MASO (Multi-Agent Security Operations) Control Domain: Document Extraction Integrity¶

Part of the MASO Framework · Control Specifications Covers: LLM04 (Data/Model Poisoning) · LLM09 (Misinformation) · ASI04 (Resource Overload via input) · ASI06 (Memory & Context Poisoning) Also covers: EP-03 (Hallucination Amplification) · EP-06 (Uncertainty Stripping) · DR-03 (Derived Data Elevation)

Principle¶

Extracted data is not observed data. When an agent performs OCR, PDF parsing, form extraction, or any transformation from a document into structured fields, the output is a probabilistic reading of a source artefact. Downstream agents must not treat that reading as ground truth. Confidence must be measured per field, classified by downstream impact, cross-referenced against authoritative systems for critical fields, and preserved through every subsequent handoff. Agents must not act on uncertain extracted data as though it were verified fact.

In regulated financial services, misextraction of a single identity field creates direct regulatory exposure: KYC and FICA failures, sanctions screening against the wrong person, misdirected payments, and POPIA breaches from records linked to the wrong individual. Extraction is a trust boundary, not a utility function.
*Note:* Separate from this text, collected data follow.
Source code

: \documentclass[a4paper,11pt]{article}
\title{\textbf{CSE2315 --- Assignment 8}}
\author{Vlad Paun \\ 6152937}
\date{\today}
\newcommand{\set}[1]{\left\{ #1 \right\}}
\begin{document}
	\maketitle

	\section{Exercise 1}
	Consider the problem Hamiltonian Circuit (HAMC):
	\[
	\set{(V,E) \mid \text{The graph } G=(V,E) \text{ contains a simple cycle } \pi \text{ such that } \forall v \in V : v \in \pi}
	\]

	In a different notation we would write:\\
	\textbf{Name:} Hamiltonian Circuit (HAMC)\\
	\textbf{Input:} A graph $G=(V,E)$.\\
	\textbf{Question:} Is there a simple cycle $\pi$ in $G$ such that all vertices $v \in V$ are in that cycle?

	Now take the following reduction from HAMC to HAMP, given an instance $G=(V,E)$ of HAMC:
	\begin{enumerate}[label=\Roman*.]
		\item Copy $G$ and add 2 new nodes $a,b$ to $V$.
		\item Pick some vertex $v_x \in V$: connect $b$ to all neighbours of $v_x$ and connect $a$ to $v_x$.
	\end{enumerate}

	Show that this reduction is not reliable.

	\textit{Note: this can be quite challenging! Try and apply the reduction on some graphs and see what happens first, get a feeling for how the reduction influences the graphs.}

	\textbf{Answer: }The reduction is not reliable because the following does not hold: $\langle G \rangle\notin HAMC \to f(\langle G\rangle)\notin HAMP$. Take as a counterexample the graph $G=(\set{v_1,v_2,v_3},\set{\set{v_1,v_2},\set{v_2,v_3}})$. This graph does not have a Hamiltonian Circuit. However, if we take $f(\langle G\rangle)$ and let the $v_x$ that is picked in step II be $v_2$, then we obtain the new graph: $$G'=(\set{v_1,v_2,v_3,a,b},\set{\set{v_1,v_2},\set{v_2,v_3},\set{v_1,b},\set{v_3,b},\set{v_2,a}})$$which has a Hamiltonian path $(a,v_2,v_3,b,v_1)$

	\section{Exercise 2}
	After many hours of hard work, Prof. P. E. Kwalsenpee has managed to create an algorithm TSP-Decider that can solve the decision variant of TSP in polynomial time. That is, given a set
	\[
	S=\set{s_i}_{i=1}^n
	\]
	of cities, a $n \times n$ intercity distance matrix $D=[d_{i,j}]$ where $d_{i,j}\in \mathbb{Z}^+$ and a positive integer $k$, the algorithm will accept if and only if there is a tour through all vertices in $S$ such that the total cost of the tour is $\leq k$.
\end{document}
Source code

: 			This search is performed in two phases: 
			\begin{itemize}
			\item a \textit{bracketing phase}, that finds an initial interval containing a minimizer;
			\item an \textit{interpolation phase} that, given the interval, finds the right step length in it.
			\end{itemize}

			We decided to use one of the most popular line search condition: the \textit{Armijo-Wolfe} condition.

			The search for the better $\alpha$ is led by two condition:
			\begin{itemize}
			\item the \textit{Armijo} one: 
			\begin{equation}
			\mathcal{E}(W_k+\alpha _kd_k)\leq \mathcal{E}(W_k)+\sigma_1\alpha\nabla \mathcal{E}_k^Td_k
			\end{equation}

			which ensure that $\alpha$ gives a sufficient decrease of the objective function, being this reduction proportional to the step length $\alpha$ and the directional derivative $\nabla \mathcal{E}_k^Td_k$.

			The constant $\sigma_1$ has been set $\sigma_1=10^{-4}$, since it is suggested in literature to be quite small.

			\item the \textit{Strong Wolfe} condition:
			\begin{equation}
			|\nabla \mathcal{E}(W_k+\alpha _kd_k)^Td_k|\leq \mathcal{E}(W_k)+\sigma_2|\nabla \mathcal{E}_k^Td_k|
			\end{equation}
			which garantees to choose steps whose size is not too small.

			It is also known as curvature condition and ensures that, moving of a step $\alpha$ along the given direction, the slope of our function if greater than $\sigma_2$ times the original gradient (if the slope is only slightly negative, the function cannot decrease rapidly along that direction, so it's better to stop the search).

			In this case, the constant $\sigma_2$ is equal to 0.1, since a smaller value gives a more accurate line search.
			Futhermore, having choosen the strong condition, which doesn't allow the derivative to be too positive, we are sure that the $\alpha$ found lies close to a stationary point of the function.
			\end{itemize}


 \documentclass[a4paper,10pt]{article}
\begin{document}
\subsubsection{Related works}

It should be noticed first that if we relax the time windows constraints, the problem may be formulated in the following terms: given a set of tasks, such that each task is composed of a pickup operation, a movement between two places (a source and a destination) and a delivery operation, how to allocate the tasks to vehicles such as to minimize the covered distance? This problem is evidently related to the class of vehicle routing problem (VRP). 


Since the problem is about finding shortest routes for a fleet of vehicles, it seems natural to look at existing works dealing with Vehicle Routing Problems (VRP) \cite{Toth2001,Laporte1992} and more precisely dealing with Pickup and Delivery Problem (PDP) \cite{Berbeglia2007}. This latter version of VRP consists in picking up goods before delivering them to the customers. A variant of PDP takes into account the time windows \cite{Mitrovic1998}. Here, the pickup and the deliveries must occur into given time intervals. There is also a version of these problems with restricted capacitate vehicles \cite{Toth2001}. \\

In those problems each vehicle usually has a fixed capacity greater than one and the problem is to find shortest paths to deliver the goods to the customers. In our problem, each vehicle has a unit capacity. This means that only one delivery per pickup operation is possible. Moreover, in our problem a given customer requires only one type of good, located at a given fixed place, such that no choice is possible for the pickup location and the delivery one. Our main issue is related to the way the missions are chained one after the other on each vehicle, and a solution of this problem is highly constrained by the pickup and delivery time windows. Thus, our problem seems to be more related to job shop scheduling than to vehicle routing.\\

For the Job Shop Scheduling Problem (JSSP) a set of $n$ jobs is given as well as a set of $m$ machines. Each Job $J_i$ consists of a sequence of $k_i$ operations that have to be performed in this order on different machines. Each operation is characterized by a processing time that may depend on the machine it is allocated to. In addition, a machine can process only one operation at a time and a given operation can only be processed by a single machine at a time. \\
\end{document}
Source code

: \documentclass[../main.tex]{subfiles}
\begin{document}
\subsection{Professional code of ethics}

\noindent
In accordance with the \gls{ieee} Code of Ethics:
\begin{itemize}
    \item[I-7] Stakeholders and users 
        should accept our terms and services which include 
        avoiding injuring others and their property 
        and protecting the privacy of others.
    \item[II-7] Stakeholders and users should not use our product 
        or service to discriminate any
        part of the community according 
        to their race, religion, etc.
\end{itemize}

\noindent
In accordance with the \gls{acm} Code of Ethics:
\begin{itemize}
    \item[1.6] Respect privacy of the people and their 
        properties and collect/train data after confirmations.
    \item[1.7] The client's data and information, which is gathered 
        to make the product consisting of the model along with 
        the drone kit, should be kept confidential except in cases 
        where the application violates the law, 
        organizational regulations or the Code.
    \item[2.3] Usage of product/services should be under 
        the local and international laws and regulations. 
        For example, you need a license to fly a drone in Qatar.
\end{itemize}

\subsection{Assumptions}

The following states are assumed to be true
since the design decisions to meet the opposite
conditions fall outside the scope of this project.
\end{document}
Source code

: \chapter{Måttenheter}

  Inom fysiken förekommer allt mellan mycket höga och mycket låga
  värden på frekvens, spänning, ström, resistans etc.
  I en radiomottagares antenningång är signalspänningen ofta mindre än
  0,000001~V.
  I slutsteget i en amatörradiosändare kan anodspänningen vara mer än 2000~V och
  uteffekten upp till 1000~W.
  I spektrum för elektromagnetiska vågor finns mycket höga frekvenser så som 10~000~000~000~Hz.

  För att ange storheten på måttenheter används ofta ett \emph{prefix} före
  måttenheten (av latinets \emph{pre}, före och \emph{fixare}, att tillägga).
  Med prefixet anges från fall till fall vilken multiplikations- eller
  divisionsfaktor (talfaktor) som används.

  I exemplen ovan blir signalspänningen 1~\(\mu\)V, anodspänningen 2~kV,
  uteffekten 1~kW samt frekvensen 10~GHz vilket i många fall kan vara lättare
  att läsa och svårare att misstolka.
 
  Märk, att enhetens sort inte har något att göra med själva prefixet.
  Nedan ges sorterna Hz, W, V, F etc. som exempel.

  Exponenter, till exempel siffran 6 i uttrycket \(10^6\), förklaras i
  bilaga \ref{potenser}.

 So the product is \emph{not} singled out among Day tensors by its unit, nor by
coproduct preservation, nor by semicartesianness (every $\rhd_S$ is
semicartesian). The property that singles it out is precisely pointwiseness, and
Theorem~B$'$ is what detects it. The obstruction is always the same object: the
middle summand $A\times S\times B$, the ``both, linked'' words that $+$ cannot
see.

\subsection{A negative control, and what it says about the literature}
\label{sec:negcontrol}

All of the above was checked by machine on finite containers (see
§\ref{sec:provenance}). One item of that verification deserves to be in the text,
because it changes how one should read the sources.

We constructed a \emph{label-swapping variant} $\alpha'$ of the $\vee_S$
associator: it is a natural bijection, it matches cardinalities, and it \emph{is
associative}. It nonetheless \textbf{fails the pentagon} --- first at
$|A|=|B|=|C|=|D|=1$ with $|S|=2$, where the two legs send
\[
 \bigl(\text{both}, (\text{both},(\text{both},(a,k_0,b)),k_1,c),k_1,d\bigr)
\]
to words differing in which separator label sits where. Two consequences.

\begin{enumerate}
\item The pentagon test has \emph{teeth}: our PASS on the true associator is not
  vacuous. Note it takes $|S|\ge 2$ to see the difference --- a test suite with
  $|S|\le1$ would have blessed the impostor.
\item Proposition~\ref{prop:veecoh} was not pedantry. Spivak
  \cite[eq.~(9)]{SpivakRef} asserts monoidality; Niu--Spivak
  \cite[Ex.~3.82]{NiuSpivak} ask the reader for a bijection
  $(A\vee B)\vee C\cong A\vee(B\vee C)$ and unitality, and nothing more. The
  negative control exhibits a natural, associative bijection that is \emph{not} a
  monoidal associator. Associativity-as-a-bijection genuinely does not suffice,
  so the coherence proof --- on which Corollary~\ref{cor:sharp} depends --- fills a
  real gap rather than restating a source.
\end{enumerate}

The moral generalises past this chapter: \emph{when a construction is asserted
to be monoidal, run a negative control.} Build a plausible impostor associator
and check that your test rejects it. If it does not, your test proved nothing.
Why This Matters in Multi-Agent Systems¶

Extraction output becomes authoritative by default. Once a value enters the message bus as a field (id_number: "8001015009087"), downstream agents have no way to distinguish it from a value read out of a core banking system. The field looks the same. Without explicit confidence metadata, uncertainty is silently dropped at the first handoff, and every subsequent agent treats the value as verified.

Extraction errors are not edge cases. OCR misreads a 0 as O, a 1 as I, a comma as a decimal point. PDF parsers split a surname across two fields. A utility bill's service address is pulled instead of the customer's residential address. These are ordinary operational outcomes at the volumes financial services processes documents, not exceptional failures. The framework must treat them as expected inputs to the pipeline.

Downstream consequences compound. A misread ID number flows from an onboarding agent to a sanctions screening agent to a customer record creation agent. Each stage succeeds on its own terms. The sanctions check returns clean because the wrong identity produces no hits. The customer record is created against a different person's identity. The failure is only visible at settlement, recovery, or regulatory inspection.

Agents cannot self-correct on extraction. The extracting model cannot tell you that it misread a digit; its confidence score is a property of the extraction, not a ground-truth comparison. Only an external authoritative source, the national ID registry, the existing customer record, the core banking account holder, can contradict the extraction. Self-consistency checks within the agent system do not constitute verification.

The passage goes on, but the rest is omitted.